• **Work to complete**:
Copy every record below exactly.

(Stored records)
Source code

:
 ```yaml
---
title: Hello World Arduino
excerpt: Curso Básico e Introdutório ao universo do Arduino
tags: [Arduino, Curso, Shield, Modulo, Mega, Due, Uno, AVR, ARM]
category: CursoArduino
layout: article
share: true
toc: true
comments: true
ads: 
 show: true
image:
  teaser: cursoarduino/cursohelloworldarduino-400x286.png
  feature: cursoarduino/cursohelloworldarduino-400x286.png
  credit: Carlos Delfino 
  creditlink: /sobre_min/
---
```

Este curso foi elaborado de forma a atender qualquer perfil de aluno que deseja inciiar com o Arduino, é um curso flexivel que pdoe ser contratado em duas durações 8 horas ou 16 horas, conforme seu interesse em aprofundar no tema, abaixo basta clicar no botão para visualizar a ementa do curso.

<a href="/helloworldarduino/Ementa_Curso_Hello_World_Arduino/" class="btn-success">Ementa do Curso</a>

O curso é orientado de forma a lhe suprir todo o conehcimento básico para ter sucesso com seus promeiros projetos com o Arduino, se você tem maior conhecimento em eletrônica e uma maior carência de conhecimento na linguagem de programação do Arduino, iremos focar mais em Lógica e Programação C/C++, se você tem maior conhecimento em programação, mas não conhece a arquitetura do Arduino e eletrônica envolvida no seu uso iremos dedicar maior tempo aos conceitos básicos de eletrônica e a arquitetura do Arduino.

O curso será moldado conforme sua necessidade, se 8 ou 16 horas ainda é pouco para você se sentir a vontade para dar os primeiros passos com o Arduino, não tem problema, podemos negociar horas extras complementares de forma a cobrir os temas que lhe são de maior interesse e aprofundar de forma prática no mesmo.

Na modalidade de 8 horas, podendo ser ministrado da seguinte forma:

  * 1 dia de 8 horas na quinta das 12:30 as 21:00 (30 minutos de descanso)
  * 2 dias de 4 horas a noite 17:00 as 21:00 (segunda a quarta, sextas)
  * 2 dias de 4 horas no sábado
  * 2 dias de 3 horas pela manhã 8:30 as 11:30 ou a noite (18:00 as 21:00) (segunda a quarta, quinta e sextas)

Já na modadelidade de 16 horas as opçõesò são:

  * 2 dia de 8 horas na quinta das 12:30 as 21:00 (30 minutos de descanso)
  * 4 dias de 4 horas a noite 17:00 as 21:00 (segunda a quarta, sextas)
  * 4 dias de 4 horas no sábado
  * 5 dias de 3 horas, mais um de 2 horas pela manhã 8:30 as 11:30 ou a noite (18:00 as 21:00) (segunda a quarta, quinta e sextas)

• **Written answer**:
Source code

:
 ```yaml
---
title: Hello World Arduino
excerpt: Curso Básico e Introdutório ao universo do Arduino
tags: [Arduino, Curso, Shield, Modulo, Mega, Due, Uno, AVR, ARM]
category: CursoArduino
layout: article
share: true
toc: true
comments: true
ads: 
 show: true
image:
  teaser: cursoarduino/cursohelloworldarduino-400x286.png
  feature: cursoarduino/cursohelloworldarduino-400x286.png
  credit: Carlos Delfino 
  creditlink: /sobre_min/
---
```

Este curso foi elaborado de forma a atender qualquer perfil de aluno que deseja inciiar com o Arduino, é um curso flexivel que pdoe ser contratado em duas durações 8 horas ou 16 horas, conforme seu interesse em aprofundar no tema, abaixo basta clicar no botão para visualizar a ementa do curso.

<a href="/helloworldarduino/Ementa_Curso_Hello_World_Arduino/" class="btn-success">Ementa do Curso</a>

O curso é orientado de forma a lhe suprir todo o conehcimento básico para ter sucesso com seus promeiros projetos com o Arduino, se você tem maior conhecimento em eletrônica e uma maior carência de conhecimento na linguagem de programação do Arduino, iremos focar mais em Lógica e Programação C/C++, se você tem maior conhecimento em programação, mas não conhece a arquitetura do Arduino e eletrônica envolvida no seu uso iremos dedicar maior tempo aos conceitos básicos de eletrônica e a arquitetura do Arduino.

O curso será moldado conforme sua necessidade, se 8 ou 16 horas ainda é pouco para você se sentir a vontade para dar os primeiros passos com o Arduino, não tem problema, podemos negociar horas extras complementares de forma a cobrir os temas que lhe são de maior interesse e aprofundar de forma prática no mesmo.

Na modalidade de 8 horas, podendo ser ministrado da seguinte forma:

  * 1 dia de 8 horas na quinta das 12:30 as 21:00 (30 minutos de descanso)
  * 2 dias de 4 horas a noite 17:00 as 21:00 (segunda a quarta, sextas)
  * 2 dias de 4 horas no sábado
  * 2 dias de 3 horas pela manhã 8:30 as 11:30 ou a noite (18:00 as 21:00) (segunda a quarta, quinta e sextas)

Já na modadelidade de 16 horas as opçõesò são:

  * 2 dia de 8 horas na quinta das 12:30 as 21:00 (30 minutos de descanso)
  * 4 dias de 4 horas a noite 17:00 as 21:00 (segunda a quarta, sextas)
  * 4 dias de 4 horas no sábado
  * 5 dias de 3 horas, mais um de 2 horas pela manhã 8:30 as 11:30 ou a noite (18:00 as 21:00) (segunda a quarta, quinta e sextas)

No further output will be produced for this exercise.